### PROVIDED MATERIAL
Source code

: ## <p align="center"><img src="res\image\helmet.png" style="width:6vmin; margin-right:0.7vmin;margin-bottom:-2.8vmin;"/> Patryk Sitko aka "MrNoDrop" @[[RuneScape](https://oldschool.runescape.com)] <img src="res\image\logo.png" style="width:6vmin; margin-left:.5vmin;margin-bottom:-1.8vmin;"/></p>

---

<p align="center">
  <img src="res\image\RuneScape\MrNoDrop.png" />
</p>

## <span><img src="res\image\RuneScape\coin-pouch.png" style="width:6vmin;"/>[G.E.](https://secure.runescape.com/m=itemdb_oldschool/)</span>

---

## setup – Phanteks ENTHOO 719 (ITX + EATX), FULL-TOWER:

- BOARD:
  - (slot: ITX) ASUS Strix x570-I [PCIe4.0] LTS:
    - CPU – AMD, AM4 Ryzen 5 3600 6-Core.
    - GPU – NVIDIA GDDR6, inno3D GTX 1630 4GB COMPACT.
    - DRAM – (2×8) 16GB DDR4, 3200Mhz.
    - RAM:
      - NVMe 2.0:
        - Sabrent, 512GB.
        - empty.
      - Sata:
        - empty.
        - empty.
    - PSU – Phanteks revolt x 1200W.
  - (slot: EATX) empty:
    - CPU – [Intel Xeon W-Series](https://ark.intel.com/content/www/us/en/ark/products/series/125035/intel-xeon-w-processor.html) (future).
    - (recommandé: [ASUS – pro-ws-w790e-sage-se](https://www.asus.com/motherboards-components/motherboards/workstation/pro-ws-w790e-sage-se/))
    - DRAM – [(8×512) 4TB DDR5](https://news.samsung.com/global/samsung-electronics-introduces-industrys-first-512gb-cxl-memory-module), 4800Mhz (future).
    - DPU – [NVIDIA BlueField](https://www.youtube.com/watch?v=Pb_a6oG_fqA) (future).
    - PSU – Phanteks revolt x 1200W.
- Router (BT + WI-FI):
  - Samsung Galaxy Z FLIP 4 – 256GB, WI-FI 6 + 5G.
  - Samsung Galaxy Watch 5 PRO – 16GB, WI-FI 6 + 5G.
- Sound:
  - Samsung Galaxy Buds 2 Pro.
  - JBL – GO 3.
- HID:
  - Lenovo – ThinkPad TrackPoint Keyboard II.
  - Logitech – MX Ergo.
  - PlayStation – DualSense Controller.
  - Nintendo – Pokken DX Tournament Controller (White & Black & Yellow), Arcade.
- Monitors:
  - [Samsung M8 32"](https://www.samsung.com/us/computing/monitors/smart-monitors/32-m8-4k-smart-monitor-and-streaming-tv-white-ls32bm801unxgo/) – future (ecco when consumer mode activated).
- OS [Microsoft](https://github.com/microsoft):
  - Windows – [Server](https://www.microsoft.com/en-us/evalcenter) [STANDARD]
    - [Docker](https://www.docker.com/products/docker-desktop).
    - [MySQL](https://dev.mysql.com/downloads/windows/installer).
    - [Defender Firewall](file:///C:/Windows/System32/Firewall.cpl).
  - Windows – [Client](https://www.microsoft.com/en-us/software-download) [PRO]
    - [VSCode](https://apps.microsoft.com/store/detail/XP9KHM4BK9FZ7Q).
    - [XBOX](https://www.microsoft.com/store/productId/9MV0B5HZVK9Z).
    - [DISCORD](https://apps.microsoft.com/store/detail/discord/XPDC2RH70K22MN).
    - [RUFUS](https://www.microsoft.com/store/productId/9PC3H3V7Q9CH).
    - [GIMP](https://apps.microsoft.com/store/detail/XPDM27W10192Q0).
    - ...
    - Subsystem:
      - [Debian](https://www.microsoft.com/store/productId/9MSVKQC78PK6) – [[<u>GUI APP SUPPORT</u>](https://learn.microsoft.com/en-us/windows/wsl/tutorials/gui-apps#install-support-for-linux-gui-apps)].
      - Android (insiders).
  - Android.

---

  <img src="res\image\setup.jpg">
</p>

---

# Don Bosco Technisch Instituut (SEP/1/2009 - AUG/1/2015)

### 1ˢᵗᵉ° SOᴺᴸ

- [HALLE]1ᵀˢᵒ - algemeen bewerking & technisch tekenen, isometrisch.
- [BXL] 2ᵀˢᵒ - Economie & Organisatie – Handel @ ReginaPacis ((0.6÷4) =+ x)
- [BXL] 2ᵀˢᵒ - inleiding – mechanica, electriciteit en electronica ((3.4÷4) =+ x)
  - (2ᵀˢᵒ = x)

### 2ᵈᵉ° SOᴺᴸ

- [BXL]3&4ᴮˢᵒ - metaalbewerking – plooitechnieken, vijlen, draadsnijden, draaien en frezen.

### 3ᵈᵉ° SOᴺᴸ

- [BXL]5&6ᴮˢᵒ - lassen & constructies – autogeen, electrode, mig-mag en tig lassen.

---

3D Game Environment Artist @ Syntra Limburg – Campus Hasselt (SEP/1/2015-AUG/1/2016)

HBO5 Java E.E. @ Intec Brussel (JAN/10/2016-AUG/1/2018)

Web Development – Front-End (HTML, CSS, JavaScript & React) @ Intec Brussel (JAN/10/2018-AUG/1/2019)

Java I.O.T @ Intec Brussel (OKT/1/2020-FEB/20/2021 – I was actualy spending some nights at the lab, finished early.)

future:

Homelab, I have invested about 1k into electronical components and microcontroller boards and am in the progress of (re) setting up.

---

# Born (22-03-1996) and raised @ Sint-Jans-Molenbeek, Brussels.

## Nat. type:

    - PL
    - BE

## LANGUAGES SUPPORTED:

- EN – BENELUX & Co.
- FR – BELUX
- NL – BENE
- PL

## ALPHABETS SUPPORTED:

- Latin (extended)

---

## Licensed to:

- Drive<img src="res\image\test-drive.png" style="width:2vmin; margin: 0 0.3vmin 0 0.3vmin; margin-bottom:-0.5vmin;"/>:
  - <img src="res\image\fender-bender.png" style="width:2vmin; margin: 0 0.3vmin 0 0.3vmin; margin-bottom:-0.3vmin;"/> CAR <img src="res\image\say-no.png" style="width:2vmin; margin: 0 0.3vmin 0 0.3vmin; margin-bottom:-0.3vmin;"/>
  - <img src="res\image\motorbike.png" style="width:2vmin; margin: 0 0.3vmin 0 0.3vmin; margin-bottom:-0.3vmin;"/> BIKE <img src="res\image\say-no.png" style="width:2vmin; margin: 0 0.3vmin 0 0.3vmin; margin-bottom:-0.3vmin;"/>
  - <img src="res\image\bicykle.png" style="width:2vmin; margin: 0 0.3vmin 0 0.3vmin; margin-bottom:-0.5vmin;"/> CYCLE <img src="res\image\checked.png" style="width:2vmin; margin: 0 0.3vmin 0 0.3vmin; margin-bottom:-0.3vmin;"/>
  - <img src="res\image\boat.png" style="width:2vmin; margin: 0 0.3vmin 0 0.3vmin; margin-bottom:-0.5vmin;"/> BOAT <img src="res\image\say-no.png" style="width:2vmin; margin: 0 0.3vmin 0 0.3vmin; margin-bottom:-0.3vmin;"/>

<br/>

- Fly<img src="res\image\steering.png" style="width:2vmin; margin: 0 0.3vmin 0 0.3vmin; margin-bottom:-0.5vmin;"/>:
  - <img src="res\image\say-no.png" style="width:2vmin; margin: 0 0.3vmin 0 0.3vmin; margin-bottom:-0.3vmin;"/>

### EXERCISE DETAILS
Copy every line above in which the string "future" shows up.

### FINAL ANSWER
    - CPU – [Intel Xeon W-Series](https://ark.intel.com/content/www/us/en/ark/products/series/125035/intel-xeon-w-processor.html) (future).
    - DRAM – [(8×512) 4TB DDR5](https://news.samsung.com/global/samsung-electronics-introduces-industrys-first-512gb-cxl-memory-module), 4800Mhz (future).
    - DPU – [NVIDIA BlueField](https://www.youtube.com/watch?v=Pb_a6oG_fqA) (future).
  - [Samsung M8 32"](https://www.samsung.com/us/computing/monitors/smart-monitors/32-m8-4k-smart-monitor-and-streaming-tv-white-ls32bm801unxgo/) – future (ecco when consumer mode activated).
future:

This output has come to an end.